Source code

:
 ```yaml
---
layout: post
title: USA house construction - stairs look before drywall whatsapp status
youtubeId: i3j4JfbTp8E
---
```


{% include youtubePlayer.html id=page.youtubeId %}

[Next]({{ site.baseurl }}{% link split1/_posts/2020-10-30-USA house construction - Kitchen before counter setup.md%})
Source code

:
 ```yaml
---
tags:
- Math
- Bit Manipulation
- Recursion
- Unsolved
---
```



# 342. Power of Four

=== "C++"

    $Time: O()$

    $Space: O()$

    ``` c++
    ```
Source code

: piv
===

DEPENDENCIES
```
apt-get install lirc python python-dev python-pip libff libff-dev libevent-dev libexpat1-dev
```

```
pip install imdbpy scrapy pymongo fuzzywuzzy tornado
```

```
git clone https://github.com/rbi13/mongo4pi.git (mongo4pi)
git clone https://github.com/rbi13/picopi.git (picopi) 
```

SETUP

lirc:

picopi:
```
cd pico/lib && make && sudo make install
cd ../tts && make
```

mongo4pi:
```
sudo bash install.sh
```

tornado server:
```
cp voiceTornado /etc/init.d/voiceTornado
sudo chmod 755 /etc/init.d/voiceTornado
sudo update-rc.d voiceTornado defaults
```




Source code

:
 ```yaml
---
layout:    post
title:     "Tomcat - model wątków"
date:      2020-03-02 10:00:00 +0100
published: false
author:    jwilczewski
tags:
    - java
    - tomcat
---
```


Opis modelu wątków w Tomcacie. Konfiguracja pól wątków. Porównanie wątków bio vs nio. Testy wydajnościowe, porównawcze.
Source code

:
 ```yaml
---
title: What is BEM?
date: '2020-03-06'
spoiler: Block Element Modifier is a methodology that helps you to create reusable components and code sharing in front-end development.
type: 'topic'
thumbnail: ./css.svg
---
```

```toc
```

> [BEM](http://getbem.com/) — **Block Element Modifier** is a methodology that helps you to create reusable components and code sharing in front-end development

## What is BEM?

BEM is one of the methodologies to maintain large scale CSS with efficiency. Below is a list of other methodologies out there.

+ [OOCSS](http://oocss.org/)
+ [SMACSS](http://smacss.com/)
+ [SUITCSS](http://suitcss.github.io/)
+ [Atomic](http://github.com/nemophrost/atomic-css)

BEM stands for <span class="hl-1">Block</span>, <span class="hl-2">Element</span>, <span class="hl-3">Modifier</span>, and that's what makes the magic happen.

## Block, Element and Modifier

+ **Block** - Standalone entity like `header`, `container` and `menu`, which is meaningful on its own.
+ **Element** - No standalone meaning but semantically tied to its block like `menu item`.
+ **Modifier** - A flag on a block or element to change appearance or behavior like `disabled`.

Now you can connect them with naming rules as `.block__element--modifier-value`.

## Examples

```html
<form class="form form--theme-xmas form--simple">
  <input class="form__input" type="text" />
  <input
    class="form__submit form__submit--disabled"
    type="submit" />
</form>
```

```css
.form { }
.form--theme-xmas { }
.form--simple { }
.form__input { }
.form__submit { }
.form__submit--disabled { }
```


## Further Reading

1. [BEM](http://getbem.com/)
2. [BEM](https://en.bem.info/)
+ + + + +
▸ WHAT THE TASK REQUIRES: The entries above, copied exactly, form the whole answer.

▸ ANSWER FOR THE TASK:
Source code

:
 ```yaml
---
layout: post
title: USA house construction - stairs look before drywall whatsapp status
youtubeId: i3j4JfbTp8E
---
```


{% include youtubePlayer.html id=page.youtubeId %}

[Next]({{ site.baseurl }}{% link split1/_posts/2020-10-30-USA house construction - Kitchen before counter setup.md%})
Source code

:
 ```yaml
---
tags:
- Math
- Bit Manipulation
- Recursion
- Unsolved
---
```



# 342. Power of Four

=== "C++"

    $Time: O()$

    $Space: O()$

    ``` c++
    ```
Source code

: piv
===

DEPENDENCIES
```
apt-get install lirc python python-dev python-pip libff libff-dev libevent-dev libexpat1-dev
```

```
pip install imdbpy scrapy pymongo fuzzywuzzy tornado
```

```
git clone https://github.com/rbi13/mongo4pi.git (mongo4pi)
git clone https://github.com/rbi13/picopi.git (picopi) 
```

SETUP

lirc:

picopi:
```
cd pico/lib && make && sudo make install
cd ../tts && make
```

mongo4pi:
```
sudo bash install.sh
```

tornado server:
```
cp voiceTornado /etc/init.d/voiceTornado
sudo chmod 755 /etc/init.d/voiceTornado
sudo update-rc.d voiceTornado defaults
```




Source code

:
 ```yaml
---
layout:    post
title:     "Tomcat - model wątków"
date:      2020-03-02 10:00:00 +0100
published: false
author:    jwilczewski
tags:
    - java
    - tomcat
---
```


Opis modelu wątków w Tomcacie. Konfiguracja pól wątków. Porównanie wątków bio vs nio. Testy wydajnościowe, porównawcze.
Source code

:
 ```yaml
---
title: What is BEM?
date: '2020-03-06'
spoiler: Block Element Modifier is a methodology that helps you to create reusable components and code sharing in front-end development.
type: 'topic'
thumbnail: ./css.svg
---
```

```toc
```

> [BEM](http://getbem.com/) — **Block Element Modifier** is a methodology that helps you to create reusable components and code sharing in front-end development

## What is BEM?

BEM is one of the methodologies to maintain large scale CSS with efficiency. Below is a list of other methodologies out there.

+ [OOCSS](http://oocss.org/)
+ [SMACSS](http://smacss.com/)
+ [SUITCSS](http://suitcss.github.io/)
+ [Atomic](http://github.com/nemophrost/atomic-css)

BEM stands for <span class="hl-1">Block</span>, <span class="hl-2">Element</span>, <span class="hl-3">Modifier</span>, and that's what makes the magic happen.

## Block, Element and Modifier

+ **Block** - Standalone entity like `header`, `container` and `menu`, which is meaningful on its own.
+ **Element** - No standalone meaning but semantically tied to its block like `menu item`.
+ **Modifier** - A flag on a block or element to change appearance or behavior like `disabled`.

Now you can connect them with naming rules as `.block__element--modifier-value`.

## Examples

```html
<form class="form form--theme-xmas form--simple">
  <input class="form__input" type="text" />
  <input
    class="form__submit form__submit--disabled"
    type="submit" />
</form>
```

```css
.form { }
.form--theme-xmas { }
.form--simple { }
.form__input { }
.form__submit { }
.form__submit--disabled { }
```


## Further Reading

1. [BEM](http://getbem.com/)
2. [BEM](https://en.bem.info/)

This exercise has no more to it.